What’s remarkable about Dina is that it doesn’t focus on Dina and Scott’s limitations and problems. Instead, this doc fully enables them. Dina and Scott are not human beings despite their mental health conditions. And they are not defined by their limitations, either. They are just two loving people, and we have every reason to believe that their relationship is feasible and profound enough to survive. There’s an enormous amount of tenderness in a little peck on the lips, in an insightful conversation about sexual fetishes and in a walk on the beach looking at the sunshine and listening to the seagulls squawk. There’s a sense of urgency in their candidness and simplicity.

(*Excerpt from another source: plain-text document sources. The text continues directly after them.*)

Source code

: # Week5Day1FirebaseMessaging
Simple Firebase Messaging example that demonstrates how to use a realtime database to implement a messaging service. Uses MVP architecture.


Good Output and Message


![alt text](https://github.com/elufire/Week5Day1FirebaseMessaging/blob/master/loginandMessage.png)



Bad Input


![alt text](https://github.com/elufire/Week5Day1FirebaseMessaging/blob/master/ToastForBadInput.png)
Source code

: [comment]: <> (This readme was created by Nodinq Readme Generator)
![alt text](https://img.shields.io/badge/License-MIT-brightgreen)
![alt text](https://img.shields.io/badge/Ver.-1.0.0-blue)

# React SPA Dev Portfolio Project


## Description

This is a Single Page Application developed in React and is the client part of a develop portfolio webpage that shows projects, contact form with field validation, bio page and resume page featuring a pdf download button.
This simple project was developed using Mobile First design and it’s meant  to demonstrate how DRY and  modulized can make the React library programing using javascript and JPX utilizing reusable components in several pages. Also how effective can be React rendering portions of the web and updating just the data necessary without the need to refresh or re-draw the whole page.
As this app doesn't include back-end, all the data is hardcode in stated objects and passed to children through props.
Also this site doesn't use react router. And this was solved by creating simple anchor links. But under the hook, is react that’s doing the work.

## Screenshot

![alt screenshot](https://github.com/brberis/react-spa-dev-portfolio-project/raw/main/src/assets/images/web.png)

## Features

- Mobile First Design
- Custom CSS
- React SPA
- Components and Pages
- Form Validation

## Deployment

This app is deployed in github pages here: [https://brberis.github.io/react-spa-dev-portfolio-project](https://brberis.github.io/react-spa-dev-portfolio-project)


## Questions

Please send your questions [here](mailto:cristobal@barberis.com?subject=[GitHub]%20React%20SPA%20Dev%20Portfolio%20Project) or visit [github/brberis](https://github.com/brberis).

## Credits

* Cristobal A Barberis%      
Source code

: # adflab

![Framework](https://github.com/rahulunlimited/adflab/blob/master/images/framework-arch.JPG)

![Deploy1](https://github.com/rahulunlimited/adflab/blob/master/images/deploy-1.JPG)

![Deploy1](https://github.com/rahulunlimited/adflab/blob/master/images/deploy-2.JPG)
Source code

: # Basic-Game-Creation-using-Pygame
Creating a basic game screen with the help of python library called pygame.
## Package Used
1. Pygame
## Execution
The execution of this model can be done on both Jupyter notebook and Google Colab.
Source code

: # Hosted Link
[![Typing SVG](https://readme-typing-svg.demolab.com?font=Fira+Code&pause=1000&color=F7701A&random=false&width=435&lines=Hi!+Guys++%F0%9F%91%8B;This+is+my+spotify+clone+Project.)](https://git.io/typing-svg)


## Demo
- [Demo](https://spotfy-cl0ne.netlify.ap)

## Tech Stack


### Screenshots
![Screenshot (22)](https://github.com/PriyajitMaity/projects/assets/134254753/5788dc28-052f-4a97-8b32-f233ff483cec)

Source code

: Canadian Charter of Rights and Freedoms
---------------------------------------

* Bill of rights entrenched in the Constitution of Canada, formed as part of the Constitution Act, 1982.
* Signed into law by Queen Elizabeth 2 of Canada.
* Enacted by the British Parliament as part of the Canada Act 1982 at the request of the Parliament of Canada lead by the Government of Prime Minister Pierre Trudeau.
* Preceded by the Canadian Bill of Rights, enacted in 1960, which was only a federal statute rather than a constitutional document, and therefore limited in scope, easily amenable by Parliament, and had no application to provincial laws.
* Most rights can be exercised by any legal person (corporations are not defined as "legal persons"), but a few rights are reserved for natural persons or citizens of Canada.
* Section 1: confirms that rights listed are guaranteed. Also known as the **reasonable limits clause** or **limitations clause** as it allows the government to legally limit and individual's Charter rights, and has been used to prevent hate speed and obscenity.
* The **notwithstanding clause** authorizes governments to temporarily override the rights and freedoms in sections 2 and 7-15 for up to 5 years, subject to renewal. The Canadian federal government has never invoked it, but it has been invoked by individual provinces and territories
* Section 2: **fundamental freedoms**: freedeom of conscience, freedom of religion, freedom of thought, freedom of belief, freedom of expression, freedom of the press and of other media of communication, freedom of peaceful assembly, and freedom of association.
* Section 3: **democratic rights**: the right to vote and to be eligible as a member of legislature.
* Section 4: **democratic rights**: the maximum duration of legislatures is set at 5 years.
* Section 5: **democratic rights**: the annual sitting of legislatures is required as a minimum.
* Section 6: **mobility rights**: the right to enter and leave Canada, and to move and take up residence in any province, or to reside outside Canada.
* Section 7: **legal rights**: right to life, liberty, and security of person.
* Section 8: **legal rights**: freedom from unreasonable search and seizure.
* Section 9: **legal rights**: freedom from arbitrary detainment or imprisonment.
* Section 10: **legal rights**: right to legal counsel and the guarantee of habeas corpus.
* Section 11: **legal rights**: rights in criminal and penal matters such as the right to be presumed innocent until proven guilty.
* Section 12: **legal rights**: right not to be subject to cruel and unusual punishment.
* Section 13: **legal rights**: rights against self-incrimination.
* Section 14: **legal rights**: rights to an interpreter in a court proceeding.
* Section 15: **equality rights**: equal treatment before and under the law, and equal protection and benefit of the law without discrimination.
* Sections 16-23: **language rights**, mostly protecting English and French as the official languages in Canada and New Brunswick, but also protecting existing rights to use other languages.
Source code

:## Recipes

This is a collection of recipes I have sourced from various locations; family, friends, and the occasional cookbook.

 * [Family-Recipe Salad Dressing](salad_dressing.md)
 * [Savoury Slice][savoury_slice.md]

Documentaries such as Dina, LoveTrue (Alma Har’el) and Quest (Jonathan Olshefsky), all three made this year and distributed by Dogwoof, provide us opportunity to look at the unconventional and marginalised American family in a way very different to reality shows on television. These films are far more sensitive and less manipulative. Dina even has a touch of cinéma vérité, or a home video feel – except that the audio is impeccable. The camera gets very intimate without being invasive.

We live in such a busy world, and we rarely take the time to meet real people, to talk to the eccentric couple living next door, to look them in the eyes and even join their wedding. Films like Dina offer you the chance to do so. It is out in cinemas across the UK from Friday, October 20th.


By Petra von Kant - 18-10-2017

Petra von Kant is a filmmaker, critic and performance artist. She was born Manoel Almeida to Brazilian parents in 1971 in Bremen, Germany. Her parents were political refugees fleeing the military dict...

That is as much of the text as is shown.